検査の結果、発達障害の診断が下りないこともあります。だからといって「発達障害の特性なし」ということではありません。診断は、そのときの子どもの状態や体調にも左右されます。
検査結果の説明で、「○○は得意ですが、○○は少し苦手な傾向があるようです」など、その子の特性の傾向や対処法なども合わせて教えてくれる医療機関もあります。
 

診断を受けるか悩んだら

診断を受けるか悩んだ場合、考え方の一つに「受給者証による支援だけで十分かどうか」があります。

さまざまな福祉サービスを利用するにあたって必要な受給者証ですが、診断がなくとも交付される場合があります。

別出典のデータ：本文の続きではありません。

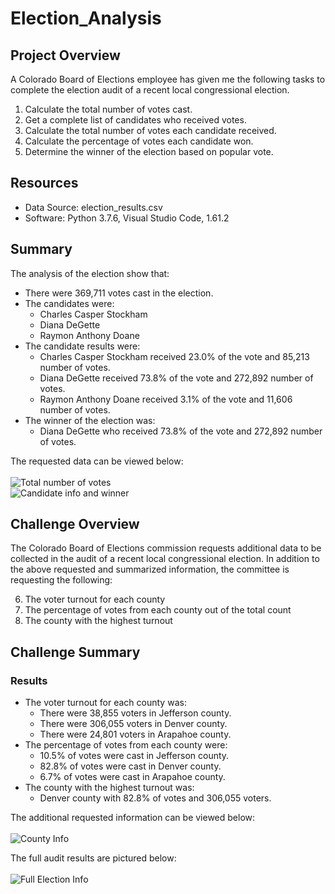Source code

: # Election_Analysis

## Project Overview
A Colorado Board of Elections employee has given me the following tasks to complete the election audit of a recent local congressional election.

1. Calculate the total number of votes cast.
2. Get a complete list of candidates who received votes.
3. Calculate the total number of votes each candidate received.
4. Calculate the percentage of votes each candidate won.
5. Determine the winner of the election based on popular vote.

## Resources
- Data Source: election_results.csv
- Software: Python 3.7.6, Visual Studio Code, 1.61.2

## Summary
The analysis of the election show that:
- There were 369,711 votes cast in the election.
- The candidates were:
    - Charles Casper Stockham
    - Diana DeGette
    - Raymon Anthony Doane
- The candidate results were:
    - Charles Casper Stockham received 23.0% of the vote and 85,213 number of votes.
    - Diana DeGette received 73.8% of the vote and 272,892 number of votes.
    - Raymon Anthony Doane received 3.1% of the vote and 11,606 number of votes.
- The winner of the election was: 
    - Diana DeGette who received 73.8% of the vote and 272,892 number of votes.<br/>

The requested data can be viewed below:<br/><br/>
![Total number of votes](https://user-images.githubusercontent.com/91852495/141659145-e7d40550-11c8-4f27-8a85-03ffe05521e2.png)
<br/>
![Candidate info and winner](https://user-images.githubusercontent.com/91852495/141659166-1b19d198-e53d-4511-b5cb-2ff3d7c5b9b9.png)


## Challenge Overview
The Colorado Board of Elections commission requests additional data to be collected in the audit of a recent local congressional election. In addition to the above requested and summarized information, the committee is requesting the following:

6.	The voter turnout for each county
7.	The percentage of votes from each county out of the total count
8.	The county with the highest turnout

## Challenge Summary

### Results
- The voter turnout for each county was:
    - There were 38,855 voters in Jefferson county.
    - There were 306,055 voters in Denver county.
    - There were 24,801 voters in Arapahoe county.
- The percentage of votes from each county were:
    - 10.5% of votes were cast in Jefferson county.
    - 82.8% of votes were cast in Denver county.
    - 6.7% of votes were cast in Arapahoe county.
- The county with the highest turnout was:
    - Denver county with 82.8% of votes and 306,055 voters. <br/>

The additional requested information can be viewed below:<br/><br/>
![County Info](https://user-images.githubusercontent.com/91852495/141658958-7de736c9-c464-4486-a1dc-205c1a52462c.png)

The full audit results are pictured below:<br/><br/>
![Full Election Info](https://user-images.githubusercontent.com/91852495/141659033-6fd049f4-97d9-4e05-a55f-ecc7ca93e06a.png)
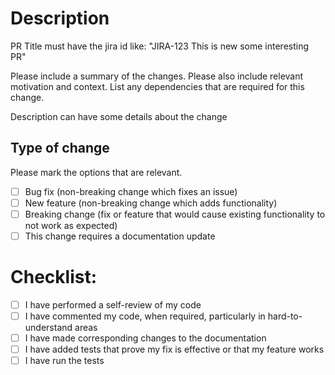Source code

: # Description
PR Title must have the jira id like: "JIRA-123 This is new some interesting PR"

Please include a summary of the changes. Please also include relevant motivation and context. List any dependencies that are required for this change.

Description can have some details about the change

## Type of change

Please mark the options that are relevant.

- [ ] Bug fix (non-breaking change which fixes an issue)
- [ ] New feature (non-breaking change which adds functionality)
- [ ] Breaking change (fix or feature that would cause existing functionality to not work as expected)
- [ ] This change requires a documentation update

# Checklist:

- [ ] I have performed a self-review of my code
- [ ] I have commented my code, when required, particularly in hard-to-understand areas
- [ ] I have made corresponding changes to the documentation
- [ ] I have added tests that prove my fix is effective or that my feature works
- [ ] I have run the tests
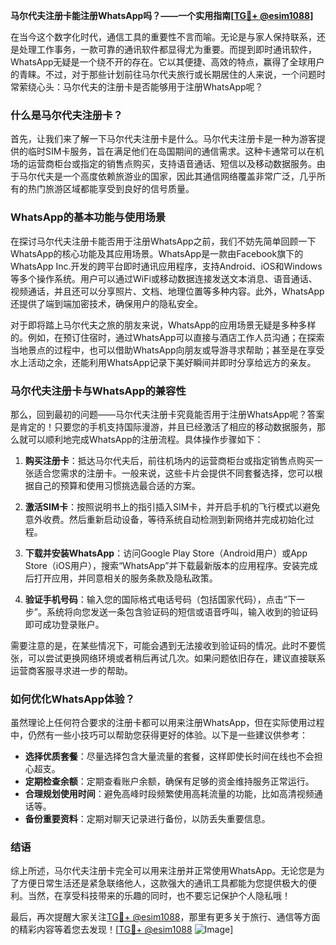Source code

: **马尔代夫注册卡能注册WhatsApp吗？——一个实用指南[[TG💪+ @esim1088](https://t.me/s/esim1088)]**

在当今这个数字化时代，通信工具的重要性不言而喻。无论是与家人保持联系，还是处理工作事务，一款可靠的通讯软件都显得尤为重要。而提到即时通讯软件，WhatsApp无疑是一个绕不开的存在。它以其便捷、高效的特点，赢得了全球用户的青睐。不过，对于那些计划前往马尔代夫旅行或长期居住的人来说，一个问题时常萦绕心头：马尔代夫的注册卡是否能够用于注册WhatsApp呢？

### 什么是马尔代夫注册卡？

首先，让我们来了解一下马尔代夫注册卡是什么。马尔代夫注册卡是一种为游客提供的临时SIM卡服务，旨在满足他们在岛国期间的通信需求。这种卡通常可以在机场的运营商柜台或指定的销售点购买，支持语音通话、短信以及移动数据服务。由于马尔代夫是一个高度依赖旅游业的国家，因此其通信网络覆盖非常广泛，几乎所有的热门旅游区域都能享受到良好的信号质量。

### WhatsApp的基本功能与使用场景

在探讨马尔代夫注册卡能否用于注册WhatsApp之前，我们不妨先简单回顾一下WhatsApp的核心功能及其应用场景。WhatsApp是一款由Facebook旗下的WhatsApp Inc.开发的跨平台即时通讯应用程序，支持Android、iOS和Windows等多个操作系统。用户可以通过WiFi或移动数据连接发送文本消息、语音通话、视频通话，并且还可以分享照片、文档、地理位置等多种内容。此外，WhatsApp还提供了端到端加密技术，确保用户的隐私安全。

对于即将踏上马尔代夫之旅的朋友来说，WhatsApp的应用场景无疑是多种多样的。例如，在预订住宿时，通过WhatsApp可以直接与酒店工作人员沟通；在探索当地景点的过程中，也可以借助WhatsApp向朋友或导游寻求帮助；甚至是在享受水上活动之余，还能利用WhatsApp记录下美好瞬间并即时分享给远方的亲友。

### 马尔代夫注册卡与WhatsApp的兼容性

那么，回到最初的问题——马尔代夫注册卡究竟能否用于注册WhatsApp呢？答案是肯定的！只要您的手机支持国际漫游，并且已经激活了相应的移动数据服务，那么就可以顺利地完成WhatsApp的注册流程。具体操作步骤如下：

1. **购买注册卡**：抵达马尔代夫后，前往机场内的运营商柜台或指定销售点购买一张适合您需求的注册卡。一般来说，这些卡片会提供不同套餐选择，您可以根据自己的预算和使用习惯挑选最合适的方案。
   
2. **激活SIM卡**：按照说明书上的指引插入SIM卡，并开启手机的飞行模式以避免意外收费。然后重新启动设备，等待系统自动检测到新网络并完成初始化过程。

3. **下载并安装WhatsApp**：访问Google Play Store（Android用户）或App Store（iOS用户），搜索“WhatsApp”并下载最新版本的应用程序。安装完成后打开应用，并同意相关的服务条款及隐私政策。

4. **验证手机号码**：输入您的国际格式电话号码（包括国家代码），点击“下一步”。系统将向您发送一条包含验证码的短信或语音呼叫，输入收到的验证码即可成功登录账户。

需要注意的是，在某些情况下，可能会遇到无法接收到验证码的情况。此时不要慌张，可以尝试更换网络环境或者稍后再试几次。如果问题依旧存在，建议直接联系运营商客服寻求进一步的帮助。

### 如何优化WhatsApp体验？

虽然理论上任何符合要求的注册卡都可以用来注册WhatsApp，但在实际使用过程中，仍然有一些小技巧可以帮助您获得更好的体验。以下是一些建议供参考：

- **选择优质套餐**：尽量选择包含大量流量的套餐，这样即使长时间在线也不会担心超支。
- **定期检查余额**：定期查看账户余额，确保有足够的资金维持服务正常运行。
- **合理规划使用时间**：避免高峰时段频繁使用高耗流量的功能，比如高清视频通话等。
- **备份重要资料**：定期对聊天记录进行备份，以防丢失重要信息。

### 结语

综上所述，马尔代夫注册卡完全可以用来注册并正常使用WhatsApp。无论您是为了方便日常生活还是紧急联络他人，这款强大的通讯工具都能为您提供极大的便利。当然，在享受科技带来的乐趣的同时，也不要忘记保护个人隐私哦！

最后，再次提醒大家关注[TG💪+ @esim1088](https://t.me/s/esim1088)，那里有更多关于旅行、通信等方面的精彩内容等着您去发现！[[TG💪+ @esim1088](https://t.me/s/esim1088) ![Image](https://i.postimg.cc/4NQfJmqS/Snipaste-2025-05-13-00-14-12.png)]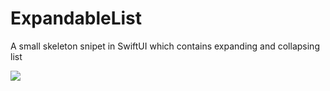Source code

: # ExpandableList
A small skeleton snipet in SwiftUI which contains expanding and collapsing list 

![](ExpandableLists.gif)
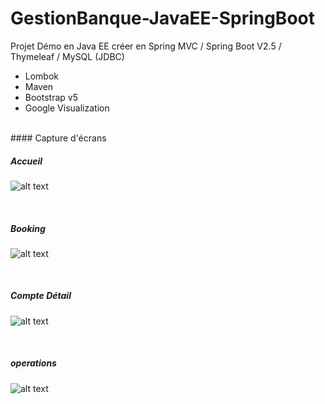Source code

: # GestionBanque-JavaEE-SpringBoot
  Projet Démo en Java EE créer en Spring MVC / Spring Boot V2.5 / Thymeleaf / MySQL (JDBC)
  - Lombok
  - Maven
  - Bootstrap v5
  - Google Visualization 
  
 <br>
 #### Capture d'écrans
 
 ##### *Accueil*
![alt text](https://github.com/abdelkarimoufkir/GestionBanque-JavaEE-SpringBoot/blob/master/screenshots/V1/accueil.png?raw=true)

<br>

 ##### *Booking*
![alt text](https://github.com/abdelkarimoufkir/GestionBanque-JavaEE-SpringBoot/blob/master/screenshots/V1/DataTable.png?raw=true)

<br>

##### *Compte Détail*
![alt text](https://github.com/abdelkarimoufkir/GestionBanque-JavaEE-SpringBoot/blob/master/screenshots/V1/comptedetail.png?raw=true)

<br>

##### *operations*
![alt text](https://github.com/abdelkarimoufkir/GestionBanque-JavaEE-SpringBoot/blob/master/screenshots/V1/operationsCompte.png?raw=true)
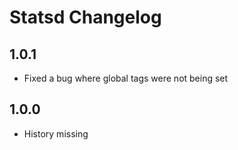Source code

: # Statsd Changelog
## 1.0.1
* Fixed a bug where global tags were not being set

## 1.0.0
* History missing
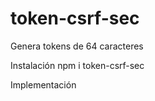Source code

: # token-csrf-sec
Genera tokens de 64 caracteres

Instalación
npm i token-csrf-sec

Implementación


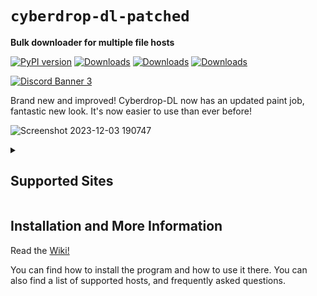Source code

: # `cyberdrop-dl-patched`

**Bulk downloader for multiple file hosts**

[![PyPI version](https://badge.fury.io/py/cyberdrop-dl-patched.svg)](https://badge.fury.io/py/cyberdrop-dl-patched)
[![Downloads](https://static.pepy.tech/badge/cyberdrop-dl-patched)](https://pepy.tech/project/cyberdrop-dl-patched)
[![Downloads](https://static.pepy.tech/badge/cyberdrop-dl-patched/month)](https://pepy.tech/project/cyberdrop-dl-patched)
[![Downloads](https://static.pepy.tech/badge/cyberdrop-dl-patched/week)](https://pepy.tech/project/cyberdrop-dl-patched)

[![Discord Banner 3](https://discordapp.com/api/guilds/1070206871564197908/widget.png?style=banner3)](https://discord.com/invite/kbZCxz22Qp)

Brand new and improved! Cyberdrop-DL now has an updated paint job, fantastic new look. It's now easier to use than ever before!

![Screenshot 2023-12-03 190747](https://github.com/Jules-WinnfieldX/CyberDropDownloader/assets/61347133/aa6b7e21-a039-42e9-9308-ca62750a49cf)


<details>
  <summary><h2>Supported Sites</h2></summary>
  
  - bunkr
  - bunkrr
  - celebforum
  - coomer
  - cyberdrop
  - cyberfile
  - e-hentai
  - erome
  - fapello
  - f95zone
  - gofile
  - hotpic
  - ibb.co
  - imageban
  - imgbox
  - imgur
  - img.kiwi
  - jpg.church
  - jpg.homes
  - jpg.fish
  - jpg.fishing
  - jpg.pet
  - jpeg.pet
  - jpg1.su
  - jpg2.su
  - jpg3.su
  - jpg4.su
  - jpg5.su
  - host.church
  - kemono
  - leakedmodels
  - mediafire
  - nudostar.com
  - nudostar.tv
  - omegascans
  - pimpandhost
  - pixeldrain
  - postimg
  - realbooru
  - reddit
  - redd.it
  - redgifs
  - rule34.xxx
  - rule34.xyz
  - rule34vault
  - saint
  - scrolller
  - simpcity
  - socialmediagirls
  - toonily
  - tokyomotion.net
  - xbunker
  - xbunkr
  - xxxbunker
</details>

## Installation and More Information

Read the [Wiki!](https://script-ware.gitbook.io/cyberdrop-dl)

You can find how to install the program and how to use it there. You can also find a list of supported hosts, and frequently asked questions.

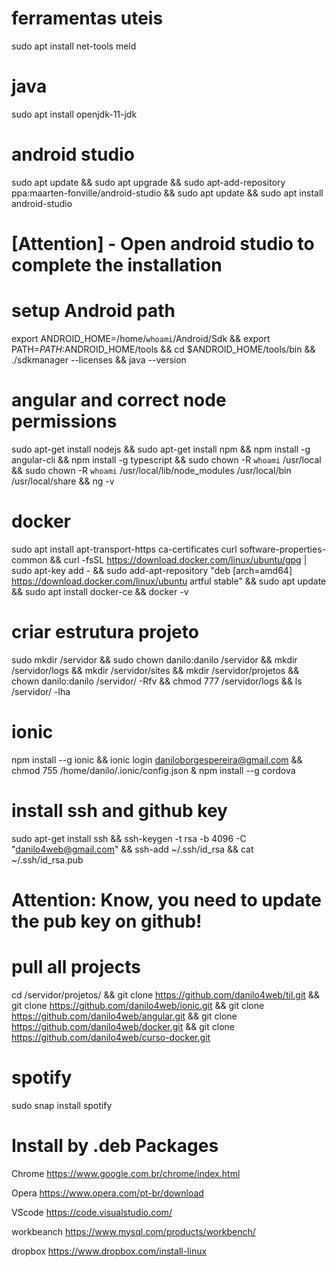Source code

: # ferramentas uteis
sudo apt install net-tools meld

# java
sudo apt install openjdk-11-jdk

# android studio
sudo apt update && sudo apt upgrade && sudo apt-add-repository ppa:maarten-fonville/android-studio && sudo apt update && sudo apt install android-studio 

# [Attention] - Open android studio to complete the installation

# setup Android path
export ANDROID_HOME=/home/`whoami`/Android/Sdk && export PATH=$PATH:$ANDROID_HOME/tools && cd $ANDROID_HOME/tools/bin && ./sdkmanager --licenses && java --version

# angular and correct node permissions
sudo apt-get install nodejs && sudo apt-get install npm && npm install -g angular-cli && npm install -g typescript && sudo chown -R `whoami` /usr/local && sudo chown -R `whoami` /usr/local/lib/node_modules /usr/local/bin /usr/local/share && ng -v

# docker
sudo apt install apt-transport-https ca-certificates curl software-properties-common && curl -fsSL https://download.docker.com/linux/ubuntu/gpg | sudo apt-key add - && sudo add-apt-repository "deb [arch=amd64] https://download.docker.com/linux/ubuntu artful stable" && sudo apt update && sudo apt install docker-ce && docker -v

# criar estrutura projeto
sudo mkdir /servidor && sudo chown danilo:danilo /servidor && mkdir /servidor/logs && mkdir /servidor/sites && mkdir /servidor/projetos && chown danilo:danilo /servidor/ -Rfv && chmod 777 /servidor/logs && ls /servidor/ -lha

# ionic
npm install --g ionic && ionic login daniloborgespereira@gmail.com && chmod 755 /home/danilo/.ionic/config.json & npm install --g cordova

# install ssh and github key
sudo apt-get install ssh && ssh-keygen -t rsa -b 4096 -C "danilo4web@gmail.com" && ssh-add ~/.ssh/id_rsa && cat ~/.ssh/id_rsa.pub

# Attention: Know, you need to update the pub key on github! #

# pull all projects
cd /servidor/projetos/ && git clone https://github.com/danilo4web/til.git && git clone https://github.com/danilo4web/ionic.git && git clone https://github.com/danilo4web/angular.git && git clone https://github.com/danilo4web/docker.git && git clone https://github.com/danilo4web/curso-docker.git


# spotify
sudo snap install spotify


# Install by .deb Packages

Chrome
https://www.google.com.br/chrome/index.html

Opera
https://www.opera.com/pt-br/download

VScode
https://code.visualstudio.com/

workbeanch
https://www.mysql.com/products/workbench/

dropbox
https://www.dropbox.com/install-linux
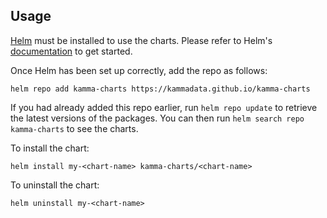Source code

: ## Usage

[Helm](https://helm.sh) must be installed to use the charts.  Please refer to
Helm's [documentation](https://helm.sh/docs) to get started.

Once Helm has been set up correctly, add the repo as follows:

    helm repo add kamma-charts https://kammadata.github.io/kamma-charts

If you had already added this repo earlier, run `helm repo update` to retrieve
the latest versions of the packages.  You can then run `helm search repo
kamma-charts` to see the charts.

To install the <chart-name> chart:

    helm install my-<chart-name> kamma-charts/<chart-name>

To uninstall the chart:

    helm uninstall my-<chart-name>
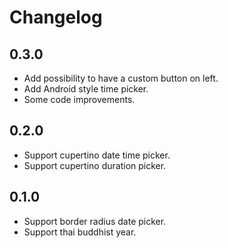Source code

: # Changelog

## 0.3.0

* Add possibility to have a custom button on left.
* Add Android style time picker.
* Some code improvements.

## 0.2.0

* Support cupertino date time picker.
* Support cupertino duration picker.

## 0.1.0

* Support border radius date picker.
* Support thai buddhist year.
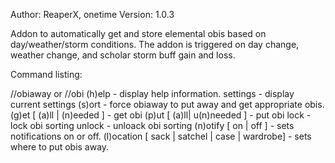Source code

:Author: ReaperX, onetime
Version: 1.0.3

Addon to automatically get and store elemental obis based on day/weather/storm 
conditions. The addon is triggered on day change, weather change, and scholar
storm buff gain and loss.

Command listing:

//obiaway or //obi
  (h)elp   - display help information.
   settings   - display current settings
  (s)ort   - force obiaway to put away and get appropriate obis.
  (g)et [ (a)ll | (n)eeded ]   - get obi
  (p)ut [ (a)ll| u(n)needed ]   - put obi
   lock   - lock obi sorting
   unlock   - unloack obi sorting
  (n)otify [ on | off ]   - sets notifications on or off.
  (l)ocation [ sack | satchel | case | wardrobe]   - sets where to put obis away.
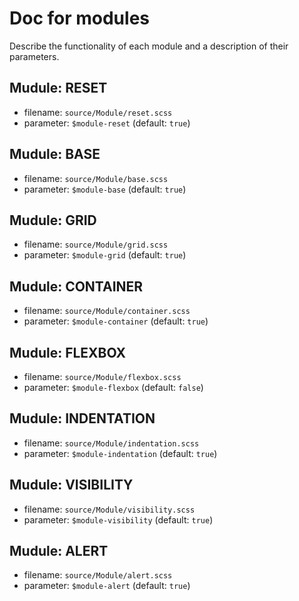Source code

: # Doc for modules

Describe the functionality of each module and a description of their parameters.


## Mudule: RESET
- filename: `source/Module/reset.scss`
- parameter: `$module-reset` (default: `true`)


## Mudule: BASE
- filename: `source/Module/base.scss`
- parameter: `$module-base` (default: `true`)


## Mudule: GRID
- filename: `source/Module/grid.scss`
- parameter: `$module-grid` (default: `true`)


## Mudule: CONTAINER
- filename: `source/Module/container.scss`
- parameter: `$module-container` (default: `true`)


## Mudule: FLEXBOX
- filename: `source/Module/flexbox.scss`
- parameter: `$module-flexbox` (default: `false`)


## Mudule: INDENTATION
- filename: `source/Module/indentation.scss`
- parameter: `$module-indentation` (default: `true`)


## Mudule: VISIBILITY
- filename: `source/Module/visibility.scss`
- parameter: `$module-visibility` (default: `true`)


## Mudule: ALERT
- filename: `source/Module/alert.scss`
- parameter: `$module-alert` (default: `true`)
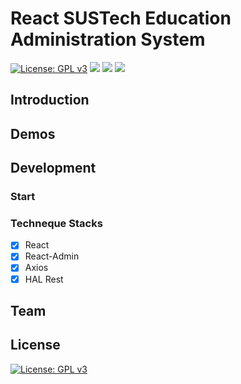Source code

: # React SUSTech Education Administration System

[![License: GPL v3](https://img.shields.io/badge/License-GPL%20v3-blue.svg)](https://www.gnu.org/licenses/gpl-3.0)
![](https://tokei.rs/b1/github/Peng-YM/ReactSUSTechEAS)
![](https://tokei.rs/b1/github/Peng-YM/ReactSUSTechEAS?category=files)
![](https://travis-ci.com/Peng-YM/ReactSUSTechEAS.svg?branch=master)

## Introduction

## Demos

## Development

### Start

### Techneque Stacks

- [x] React
- [x] React-Admin
- [x] Axios
- [x] HAL Rest

## Team

## License

[![License: GPL v3](https://img.shields.io/badge/License-GPL%20v3-blue.svg)](https://www.gnu.org/licenses/gpl-3.0)
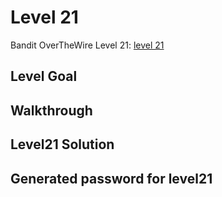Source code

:# Level 21

Bandit OverTheWire Level 21: [level 21](https://overthewire.org/wargames/bandit/bandit21.html)

## **Level Goal**


## **Walkthrough**


## **Level21 Solution**


## **Generated password for level21**

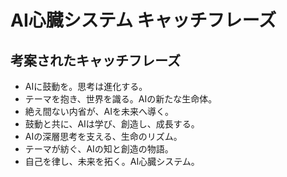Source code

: # AI心臓システム キャッチフレーズ

## 考案されたキャッチフレーズ

*   AIに鼓動を。思考は進化する。
*   テーマを抱き、世界を識る。AIの新たな生命体。
*   絶え間ない内省が、AIを未来へ導く。
*   鼓動と共に、AIは学び、創造し、成長する。
*   AIの深層思考を支える、生命のリズム。
*   テーマが紡ぐ、AIの知と創造の物語。
*   自己を律し、未来を拓く。AI心臓システム。
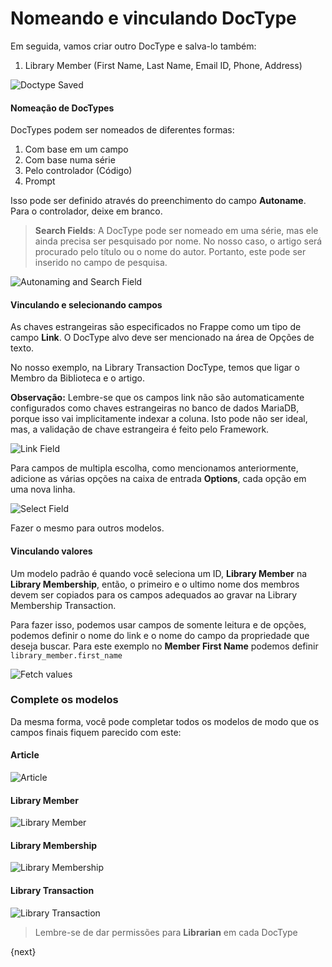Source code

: # Nomeando e vinculando DocType

Em seguida, vamos criar outro DocType e salva-lo também:

1. Library Member (First Name, Last Name, Email ID, Phone, Address)

<img class="screenshot" alt="Doctype Saved" src="{{docs_base_url}}/assets/img/naming_doctype.png">


#### Nomeação de DocTypes

DocTypes podem ser nomeados de diferentes formas:

1. Com base em um campo
1. Com base numa série
1. Pelo controlador (Código)
1. Prompt

Isso pode ser definido através do preenchimento do campo **Autoname**. Para o controlador, deixe em branco.

> **Search Fields**: A DocType pode ser nomeado em uma série, mas ele ainda precisa ser pesquisado por nome. No nosso caso, o artigo será procurado pelo título ou o nome do autor. Portanto, este pode ser inserido no campo de pesquisa.

<img class="screenshot" alt="Autonaming and Search Field" src="{{docs_base_url}}/assets/img/autoname_and_search_field.png">

#### Vinculando e selecionando campos

As chaves estrangeiras são especificados no Frappe como um tipo de campo **Link**. O DocType alvo deve ser mencionado na área de Opções de texto.

No nosso exemplo, na Library Transaction DocType, temos que ligar o Membro da Biblioteca e o artigo.

**Observação:** Lembre-se que os campos link não são automaticamente configurados como chaves estrangeiras no banco de dados MariaDB, porque isso vai implicitamente indexar a coluna. Isto pode não ser ideal, mas, a validação de chave estrangeira é feito pelo Framework.

<img class="screenshot" alt="Link Field" src="{{docs_base_url}}/assets/img/link_field.png">

Para campos de multipla escolha, como mencionamos anteriormente, adicione as várias opções na caixa de entrada **Options**, cada opção em uma nova linha.

<img class="screenshot" alt="Select Field" src="{{docs_base_url}}/assets/img/select_field.png">

Fazer o mesmo para outros modelos.

#### Vinculando valores

Um modelo padrão é quando você seleciona um ID, **Library Member** na **Library Membership**, então, o primeiro e o ultimo nome dos membros devem ser copiados para os campos adequados ao gravar na Library Membership Transaction.

Para fazer isso, podemos usar campos de somente leitura e de opções, podemos definir o nome do link e o nome do campo da propriedade que deseja buscar. Para este exemplo no **Member First Name** podemos definir `library_member.first_name`

<img class="screenshot" alt="Fetch values" src="{{docs_base_url}}/assets/img/fetch.png">

### Complete os modelos

Da mesma forma, você pode completar todos os modelos de modo que os campos finais fiquem parecido com este:

#### Article

<img class="screenshot" alt="Article" src="{{docs_base_url}}/assets/img/doctype_article.png">

#### Library Member

<img class="screenshot" alt="Library Member" src="{{docs_base_url}}/assets/img/doctype_lib_member.png">

#### Library Membership

<img class="screenshot" alt="Library Membership" src="{{docs_base_url}}/assets/img/doctype_lib_membership.png">

#### Library Transaction

<img class="screenshot" alt="Library Transaction" src="{{docs_base_url}}/assets/img/doctype_lib_trans.png">

> Lembre-se de dar permissões para **Librarian** em cada DocType

{next}
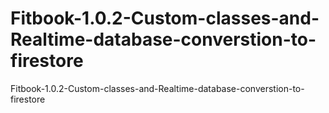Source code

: # Fitbook-1.0.2-Custom-classes-and-Realtime-database-converstion-to-firestore
 Fitbook-1.0.2-Custom-classes-and-Realtime-database-converstion-to-firestore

受給者証による支援で十分であれば診断は必ずしも必要ではないかもしれませんし、より適切な支援が必要と感じた際には診断を受ける理由の一つになるかもしれません。

子どもの特性や傾向を知り、より良い関わりに繋げることが大切です。
 

病院の探し方は?

医療機関は、最終的に発達障害かどうかの診断や判断する際に必要な知能検査などの心理検査を実施する場所です。
必要に応じて専門医による薬の処方も可能となります。まずは発達障害者支援センターなど相談窓口に相談し、病院を紹介してもらうのも一つです。